Severn Trent Water Build Over Agreement

Severn Trent Water says anyone wishing to build above or within three metres of a public sewer must have written permission before starting work. For work in Birmingham and the West Midlands, Staffordshire, Shropshire, Worcestershire and Gloucestershire, please email The situation of many of the most important public sewers that were laid after 1937 is known by Severn Trent Water. Warwick District Council has a number of maps which are freely available to anyone wishing to check if there is a sewer near their property. Just arrive at the reception of Riverside House and ask for the canal cards for your address. Unfortunately, the old sewers (laid before 1937) and the sewers set up in 2011 do not always know where they are going. Some of these ancient sewers are depicted on public canal maps, but many are not. This may be a problem with the extension, as sewers may only be located during construction work. If a public sewer is discovered during the work, an application must be made to Severn Trent Water if you are building above or within 3 metres.

For all construction requests regarding new construction or extensions, we review the channel maps during the processing of the application. If we find a sewer nearby, we will inform you as much as possible. You may not beable to see them, but our sewers should be kept in mind if you are building on them or near them. Construction work can often affect our sewers and, in turn, affect the service we offer you. That`s why you need our permission before you start construction, so we can protect them for future generations. Previously, landowners were responsible for sewer lines that flow into public sewers to the point of being connected to those sewers. In some cases, these were pipes exceeding their land limit. People were often unaware that they were responsible for the repairs and ongoing maintenance of those sewers or pipes until a problem arose and they were affected by a potentially high bill. The new regime allows for more efficient maintenance of assets, reduces neighbourhood disputes over repair costs and allows for a better approach to sewerage network management.
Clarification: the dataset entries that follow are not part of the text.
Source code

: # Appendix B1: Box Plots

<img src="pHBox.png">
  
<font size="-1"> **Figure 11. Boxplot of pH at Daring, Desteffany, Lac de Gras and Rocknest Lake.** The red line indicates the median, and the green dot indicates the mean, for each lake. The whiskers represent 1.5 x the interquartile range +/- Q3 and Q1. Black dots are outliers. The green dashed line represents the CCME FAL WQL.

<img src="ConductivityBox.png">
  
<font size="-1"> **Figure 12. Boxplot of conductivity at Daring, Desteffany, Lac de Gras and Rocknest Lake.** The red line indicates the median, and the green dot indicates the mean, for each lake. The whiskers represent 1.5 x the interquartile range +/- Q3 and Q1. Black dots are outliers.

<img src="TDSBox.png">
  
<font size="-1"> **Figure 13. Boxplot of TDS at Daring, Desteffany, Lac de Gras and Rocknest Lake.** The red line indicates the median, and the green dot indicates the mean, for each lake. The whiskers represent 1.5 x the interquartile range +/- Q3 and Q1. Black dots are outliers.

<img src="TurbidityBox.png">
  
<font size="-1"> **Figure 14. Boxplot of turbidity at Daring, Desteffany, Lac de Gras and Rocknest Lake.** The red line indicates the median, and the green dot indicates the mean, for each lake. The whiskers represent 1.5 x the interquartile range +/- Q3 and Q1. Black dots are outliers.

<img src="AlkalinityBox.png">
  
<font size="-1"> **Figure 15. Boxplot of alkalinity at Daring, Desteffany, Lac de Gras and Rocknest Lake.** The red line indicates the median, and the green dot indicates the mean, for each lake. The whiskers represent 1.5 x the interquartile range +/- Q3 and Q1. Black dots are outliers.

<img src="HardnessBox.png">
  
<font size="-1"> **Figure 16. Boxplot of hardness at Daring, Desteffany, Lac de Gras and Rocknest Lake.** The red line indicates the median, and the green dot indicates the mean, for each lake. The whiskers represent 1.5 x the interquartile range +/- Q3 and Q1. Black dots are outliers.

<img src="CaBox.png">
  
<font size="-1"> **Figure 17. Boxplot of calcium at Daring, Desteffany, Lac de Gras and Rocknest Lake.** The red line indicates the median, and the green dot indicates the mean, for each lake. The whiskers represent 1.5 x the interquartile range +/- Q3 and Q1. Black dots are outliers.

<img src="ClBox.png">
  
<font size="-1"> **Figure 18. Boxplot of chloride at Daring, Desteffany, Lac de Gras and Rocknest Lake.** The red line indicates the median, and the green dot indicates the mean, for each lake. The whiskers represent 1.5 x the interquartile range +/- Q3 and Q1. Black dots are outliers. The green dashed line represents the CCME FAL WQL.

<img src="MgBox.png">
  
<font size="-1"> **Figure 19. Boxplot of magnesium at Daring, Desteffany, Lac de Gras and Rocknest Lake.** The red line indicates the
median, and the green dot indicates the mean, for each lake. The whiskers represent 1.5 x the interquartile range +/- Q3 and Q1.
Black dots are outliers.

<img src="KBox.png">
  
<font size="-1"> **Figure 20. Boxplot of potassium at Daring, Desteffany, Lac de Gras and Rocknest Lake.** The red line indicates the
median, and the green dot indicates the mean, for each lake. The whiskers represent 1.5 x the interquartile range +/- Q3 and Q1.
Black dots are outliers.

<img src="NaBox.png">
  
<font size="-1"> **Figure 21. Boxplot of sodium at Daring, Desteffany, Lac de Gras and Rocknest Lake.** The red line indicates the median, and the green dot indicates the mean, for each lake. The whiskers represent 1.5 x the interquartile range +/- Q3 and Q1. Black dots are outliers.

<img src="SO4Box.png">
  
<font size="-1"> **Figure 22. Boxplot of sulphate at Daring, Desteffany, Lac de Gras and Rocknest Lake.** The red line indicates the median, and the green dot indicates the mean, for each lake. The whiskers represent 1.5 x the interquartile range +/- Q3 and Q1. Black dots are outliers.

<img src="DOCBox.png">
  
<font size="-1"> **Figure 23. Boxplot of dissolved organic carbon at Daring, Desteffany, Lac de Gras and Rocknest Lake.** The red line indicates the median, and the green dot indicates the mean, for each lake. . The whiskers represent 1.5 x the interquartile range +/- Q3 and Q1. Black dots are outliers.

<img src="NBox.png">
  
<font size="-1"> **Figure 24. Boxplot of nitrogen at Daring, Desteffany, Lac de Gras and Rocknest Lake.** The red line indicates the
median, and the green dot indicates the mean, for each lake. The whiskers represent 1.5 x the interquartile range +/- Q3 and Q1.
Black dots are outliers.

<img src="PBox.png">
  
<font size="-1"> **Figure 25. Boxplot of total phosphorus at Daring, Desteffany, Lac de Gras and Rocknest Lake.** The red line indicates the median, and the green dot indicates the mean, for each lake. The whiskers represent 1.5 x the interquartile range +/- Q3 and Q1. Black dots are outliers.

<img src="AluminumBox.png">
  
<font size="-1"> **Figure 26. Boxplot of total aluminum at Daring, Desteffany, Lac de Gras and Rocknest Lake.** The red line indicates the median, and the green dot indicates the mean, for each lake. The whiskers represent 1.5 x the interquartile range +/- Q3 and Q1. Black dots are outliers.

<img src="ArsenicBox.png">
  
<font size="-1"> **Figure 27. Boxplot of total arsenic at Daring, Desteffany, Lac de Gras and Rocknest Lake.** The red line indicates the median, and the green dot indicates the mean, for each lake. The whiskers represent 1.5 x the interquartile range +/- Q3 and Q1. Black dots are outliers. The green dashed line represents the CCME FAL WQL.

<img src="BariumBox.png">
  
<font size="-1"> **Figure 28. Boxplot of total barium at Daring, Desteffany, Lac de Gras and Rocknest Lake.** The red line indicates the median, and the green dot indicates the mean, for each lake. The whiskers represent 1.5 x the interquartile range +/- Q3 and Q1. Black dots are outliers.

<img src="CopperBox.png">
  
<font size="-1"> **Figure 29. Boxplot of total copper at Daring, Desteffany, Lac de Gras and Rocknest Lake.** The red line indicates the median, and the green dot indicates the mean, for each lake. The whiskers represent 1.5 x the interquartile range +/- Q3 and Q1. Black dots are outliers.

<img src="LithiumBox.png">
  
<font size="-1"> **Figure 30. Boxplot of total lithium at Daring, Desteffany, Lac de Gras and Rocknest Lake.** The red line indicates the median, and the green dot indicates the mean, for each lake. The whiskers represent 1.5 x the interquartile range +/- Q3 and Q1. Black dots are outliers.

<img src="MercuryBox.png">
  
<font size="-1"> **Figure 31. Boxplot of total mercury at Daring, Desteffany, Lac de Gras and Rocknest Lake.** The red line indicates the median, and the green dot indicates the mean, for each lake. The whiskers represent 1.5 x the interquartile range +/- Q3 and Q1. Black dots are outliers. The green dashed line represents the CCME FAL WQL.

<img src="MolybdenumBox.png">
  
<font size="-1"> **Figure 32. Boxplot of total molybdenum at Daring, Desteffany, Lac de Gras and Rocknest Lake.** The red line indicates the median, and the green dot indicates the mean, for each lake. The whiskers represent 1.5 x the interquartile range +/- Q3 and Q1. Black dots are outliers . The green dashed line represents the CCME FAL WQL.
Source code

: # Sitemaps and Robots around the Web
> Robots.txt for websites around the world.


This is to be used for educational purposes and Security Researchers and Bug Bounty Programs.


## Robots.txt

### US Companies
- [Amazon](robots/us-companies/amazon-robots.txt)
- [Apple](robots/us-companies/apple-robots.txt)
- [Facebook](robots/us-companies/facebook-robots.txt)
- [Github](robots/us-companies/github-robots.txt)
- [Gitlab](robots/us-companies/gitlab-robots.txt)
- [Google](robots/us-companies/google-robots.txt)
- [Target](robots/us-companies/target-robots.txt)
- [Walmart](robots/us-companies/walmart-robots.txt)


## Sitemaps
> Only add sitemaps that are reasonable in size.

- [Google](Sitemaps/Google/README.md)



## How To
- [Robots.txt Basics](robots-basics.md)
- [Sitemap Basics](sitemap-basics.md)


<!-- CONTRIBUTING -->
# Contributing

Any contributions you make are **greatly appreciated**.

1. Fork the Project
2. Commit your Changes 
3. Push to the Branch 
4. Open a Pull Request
All companies in the water sector have legal rights to access public sewers located on private land. These include sewers located below or near a property. If permission to construct a sewer has been granted, Severn Trent will still attempt to reach the sewage drainage channel without disturbing the land. If this is unavoidable, they will repair all damage caused within the limit of what is reasonable. If a sewer has been constructed without authorization, Severn Trent has the right to access the sewers and protect it by any means it deems appropriate. In extreme circumstances, this may involve all buildings that relate to a public sewer being modified or removed at the owner`s expense. All sewers outside the boundaries of the land and all sewers shared with another property located within the boundary of the land are the property of the sanitation/water companies. For the district of Stratford-on-Avon, it is either Severn Trent Water or Thames Water.